What is being asked — Reproduce the data below word for word, setting aside any picture it holds.

Document images with source code —

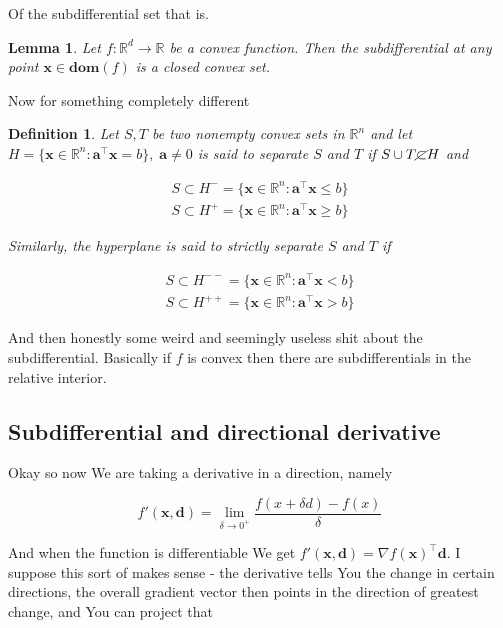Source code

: \documentclass{article}
\newtheorem{definition}[theorem]{Definition}
\newtheorem{lemma}[theorem]{Lemma}
\begin{document}
		Of the subdifferential set that is.
		
		\begin{lemma}
			Let $f:\mathbb{R}^d\to\mathbb{R}$ be a convex function. Then the subdifferential at any point $\mathbf{x}\in\mathbf{dom}(f)$ is a closed convex set.
		\end{lemma}
		
		Now for something completely different
		
		\begin{definition}
			Let $S,T$ be two nonempty convex sets in $\mathbb{R}^n$ and  let $H = \{\mathbf{x} \in\mathbb{R}^n : \mathbf{a^\top x} = b  \},\;\mathbf{a}\neq 0$ is said to \textnormal{separate} $S$ and $T$ if $S\cup T \cancel{\subset} H$ and
			
			\begin{align*}
				S\subset H^- = \{ \mathbf{x}\in\mathbb{R}^n: \mathbf{a^\top\mathbf{x}}\le b \} \\
				S\subset H^+ = \{ \mathbf{x}\in\mathbb{R}^n: \mathbf{a^\top\mathbf{x}}\ge b \} 
			\end{align*}
			
			Similarly, the hyperplane is said to \textnormal{strictly separate} $S$ and $T$ if 
			
			\begin{align*}
				S\subset H^{--} = \{ \mathbf{x}\in\mathbb{R}^n: \mathbf{a^\top\mathbf{x}}< b \} \\
				S\subset H^{++} = \{ \mathbf{x}\in\mathbb{R}^n: \mathbf{a^\top\mathbf{x}}> b \} 
			\end{align*}
			
		\end{definition}
		
		And then honestly some weird and seemingly useless shit about the subdifferential. Basically if $f$ is convex then there are subdifferentials in the relative interior.
		
	\subsection{Subdifferential and directional derivative}
	
		Okay so now We are taking a derivative in a direction, namely
		
		\[ f'(\mathbf{x, d}) = \lim_{\delta\to 0^+} \frac{f(x+\delta d) - f(x)}{\delta} \]
		
		And when the function is differentiable We get $f'(\mathbf{x, d}) = \nabla f(\mathbf{x})^\top\mathbf{d}$. I suppose this sort of makes sense - the derivative tells You the change in certain directions, the overall gradient vector then points in the direction of greatest change, and You can project that 
		
\end{document}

Exercise output —
Source code

: \documentclass{article}
\newtheorem{definition}[theorem]{Definition}
\newtheorem{lemma}[theorem]{Lemma}
\begin{document}
		Of the subdifferential set that is.
		
		\begin{lemma}
			Let $f:\mathbb{R}^d\to\mathbb{R}$ be a convex function. Then the subdifferential at any point $\mathbf{x}\in\mathbf{dom}(f)$ is a closed convex set.
		\end{lemma}
		
		Now for something completely different
		
		\begin{definition}
			Let $S,T$ be two nonempty convex sets in $\mathbb{R}^n$ and  let $H = \{\mathbf{x} \in\mathbb{R}^n : \mathbf{a^\top x} = b  \},\;\mathbf{a}\neq 0$ is said to \textnormal{separate} $S$ and $T$ if $S\cup T \cancel{\subset} H$ and
			
			\begin{align*}
				S\subset H^- = \{ \mathbf{x}\in\mathbb{R}^n: \mathbf{a^\top\mathbf{x}}\le b \} \\
				S\subset H^+ = \{ \mathbf{x}\in\mathbb{R}^n: \mathbf{a^\top\mathbf{x}}\ge b \} 
			\end{align*}
			
			Similarly, the hyperplane is said to \textnormal{strictly separate} $S$ and $T$ if 
			
			\begin{align*}
				S\subset H^{--} = \{ \mathbf{x}\in\mathbb{R}^n: \mathbf{a^\top\mathbf{x}}< b \} \\
				S\subset H^{++} = \{ \mathbf{x}\in\mathbb{R}^n: \mathbf{a^\top\mathbf{x}}> b \} 
			\end{align*}
			
		\end{definition}
		
		And then honestly some weird and seemingly useless shit about the subdifferential. Basically if $f$ is convex then there are subdifferentials in the relative interior.
		
	\subsection{Subdifferential and directional derivative}
	
		Okay so now We are taking a derivative in a direction, namely
		
		\[ f'(\mathbf{x, d}) = \lim_{\delta\to 0^+} \frac{f(x+\delta d) - f(x)}{\delta} \]
		
		And when the function is differentiable We get $f'(\mathbf{x, d}) = \nabla f(\mathbf{x})^\top\mathbf{d}$. I suppose this sort of makes sense - the derivative tells You the change in certain directions, the overall gradient vector then points in the direction of greatest change, and You can project that 
		
\end{document}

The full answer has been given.